The Washington Post reports that U.S. allies are complaining “that they were not fully consulted on a policy decision that potentially puts their own national security interests at risk — in contravention of President Biden’s promises to recommit to global engagement” and that “many around the world are wondering whether they could rely on the United States to fulfill long-standing security commitments stretching from Europe to East Asia.”
Leaders in the United Kingdom, a close ally of the United States and a cooperative leader in the global war on terror since the George W. Bush administration, had some of the harshest criticism for Biden on Sunday.
Fox News reported that U.K. Prime Minister Boris Johnson pinned the blame for the collapse of Afghanistan on Biden himself. “Johnson said it was ‘fair to say the US decision to pull out has accelerated things, but this has in many ways been a chronicle of an event foretold,’ but urged western leaders to work together to prevent Afghanistan from again becoming a ‘breeding ground for terrorism.’”
“I think it is very important that the West should work collectively to get over to that new government – be it by the Taliban or anybody else – that nobody wants Afghanistan once again to be a breeding ground for terror and we don’t think it is in the interests of the people of Afghanistan that it should lapse back into that pre-2001 status,” Johnson said.
“Whatever happened to ‘America is back’?” the chair of the Defense Committee in the British Parliament, Tobias Ellwood, said Sunday, according to The Washington Post.
“People are bewildered that after two decades of this big, high-tech power intervening, they are withdrawing and effectively handing the country back to the people we went in to defeat,” Ellwood noted, per the Post. “This is the irony. How can you say America is back when we’re being defeated by an insurgency armed with no more than [rocket-propelled grenades], land mines and AK-47s?”

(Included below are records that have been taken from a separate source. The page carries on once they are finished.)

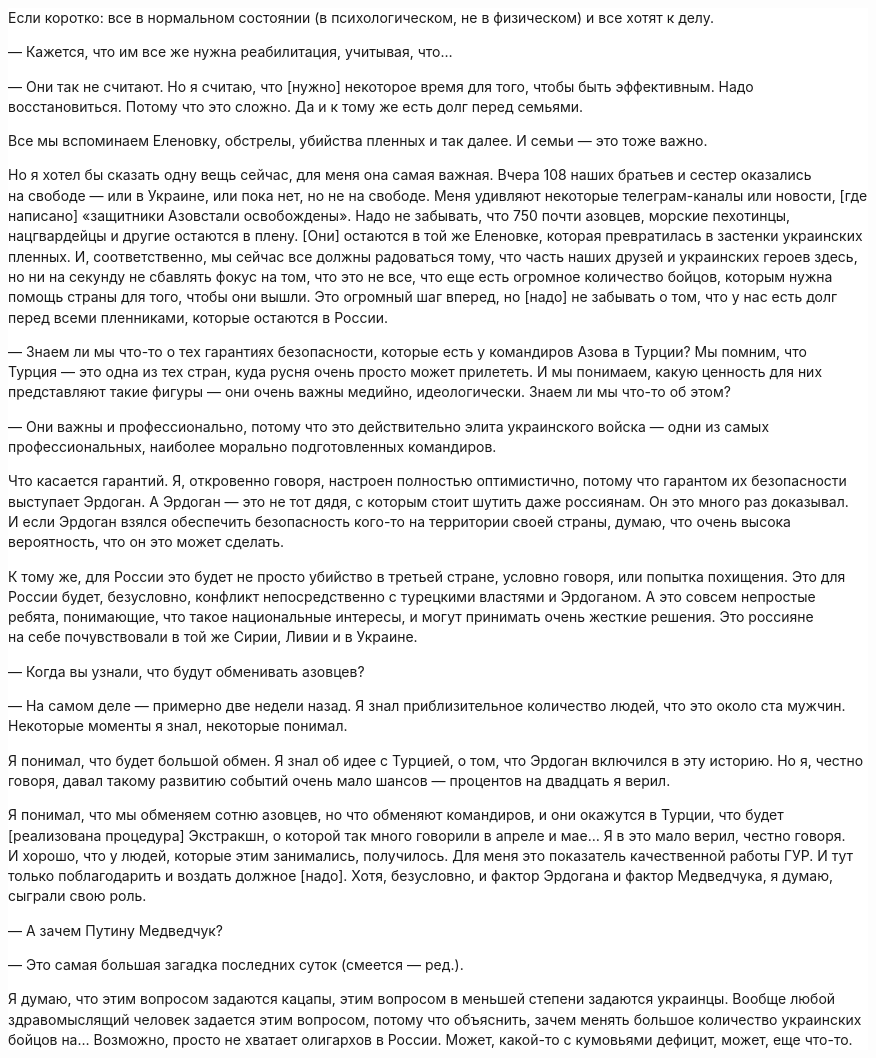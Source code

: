 Если коротко: все в нормальном состоянии (в психологическом, не в физическом) и все хотят к делу.

— Кажется, что им все же нужна реабилитация, учитывая, что…

— Они так не считают. Но я считаю, что [нужно] некоторое время для того, чтобы быть эффективным. Надо восстановиться. Потому что это сложно. Да и к тому же есть долг перед семьями.

Все мы вспоминаем Еленовку, обстрелы, убийства пленных и так далее. И семьи — это тоже важно.

Но я хотел бы сказать одну вещь сейчас, для меня она самая важная. Вчера 108 наших братьев и сестер оказались на свободе — или в Украине, или пока нет, но не на свободе. Меня удивляют некоторые телеграм-каналы или новости, [где написано] «защитники Азовстали освобождены». Надо не забывать, что 750 почти азовцев, морские пехотинцы, нацгвардейцы и другие остаются в плену. [Они] остаются в той же Еленовке, которая превратилась в застенки украинских пленных. И, соответственно, мы сейчас все должны радоваться тому, что часть наших друзей и украинских героев здесь, но ни на секунду не сбавлять фокус на том, что это не все, что еще есть огромное количество бойцов, которым нужна помощь страны для того, чтобы они вышли. Это огромный шаг вперед, но [надо] не забывать о том, что у нас есть долг перед всеми пленниками, которые остаются в России.

— Знаем ли мы что-то о тех гарантиях безопасности, которые есть у командиров Азова в Турции? Мы помним, что Турция — это одна из тех стран, куда русня очень просто может прилететь. И мы понимаем, какую ценность для них представляют такие фигуры — они очень важны медийно, идеологически. Знаем ли мы что-то об этом?

— Они важны и профессионально, потому что это действительно элита украинского войска — одни из самых профессиональных, наиболее морально подготовленных командиров.

Что касается гарантий. Я, откровенно говоря, настроен полностью оптимистично, потому что гарантом их безопасности выступает Эрдоган. А Эрдоган — это не тот дядя, с которым стоит шутить даже россиянам. Он это много раз доказывал. И если Эрдоган взялся обеспечить безопасность кого-то на территории своей страны, думаю, что очень высока вероятность, что он это может сделать.

К тому же, для России это будет не просто убийство в третьей стране, условно говоря, или попытка похищения. Это для России будет, безусловно, конфликт непосредственно с турецкими властями и Эрдоганом. А это совсем непростые ребята, понимающие, что такое национальные интересы, и могут принимать очень жесткие решения. Это россияне на себе почувствовали в той же Сирии, Ливии и в Украине.

— Когда вы узнали, что будут обменивать азовцев?

— На самом деле — примерно две недели назад. Я знал приблизительное количество людей, что это около ста мужчин. Некоторые моменты я знал, некоторые понимал.

Я понимал, что будет большой обмен. Я знал об идее с Турцией, о том, что Эрдоган включился в эту историю. Но я, честно говоря, давал такому развитию событий очень мало шансов — процентов на двадцать я верил.

Я понимал, что мы обменяем сотню азовцев, но что обменяют командиров, и они окажутся в Турции, что будет [реализована процедура] Экстракшн, о которой так много говорили в апреле и мае… Я в это мало верил, честно говоря. И хорошо, что у людей, которые этим занимались, получилось. Для меня это показатель качественной работы ГУР. И тут только поблагодарить и воздать должное [надо]. Хотя, безусловно, и фактор Эрдогана и фактор Медведчука, я думаю, сыграли свою роль.

— А зачем Путину Медведчук?

— Это самая большая загадка последних суток (смеется — ред.).

Я думаю, что этим вопросом задаются кацапы, этим вопросом в меньшей степени задаются украинцы. Вообще любой здравомыслящий человек задается этим вопросом, потому что объяснить, зачем менять большое количество украинских бойцов на… Возможно, просто не хватает олигархов в России. Может, какой-то с кумовьями дефицит, может, еще что-то.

Others in the U.K. expressed abject disappointment: “The Western democracy that seemed to be the inspiration for the world, the beacon for the world, is turning its back,” one British official told the Post.
German officials blasted the Biden administration for “promising an open exchange, a transparent exchange with its allies. They said the transatlantic relationship would be pivotal” and then “paying lip service to the transatlantic relationship.”
Arab leaders reportedly joined in, claiming that the “U.S.’s credibility as an ally has been in question for a while,” and that “what’s happening in Afghanistan is raising alarm bells everywhere.”
Canada’s prime minister, Justin Trudeau, said Sunday that his government is “constantly monitoring the rapidly evolving situation in Afghanistan and that Canada is “heartbroken at the situation the Afghan people find themselves in today.” Sunday night, Canada noted that it would stand at the ready to accept refugees from the collapse, offering safe harbor to Afghan translators, coalition allies, and Afghan citizens who will likely face persecution under the Taliban’s regime.
President Joe Biden released a brief statement on Afghanistan on Sunday but otherwise, the White House has been mum on the withdrawal and Taliban takeover. There are no public statements on the president’s agenda for Monday and the White House has called a lid on press availability through Monday evening.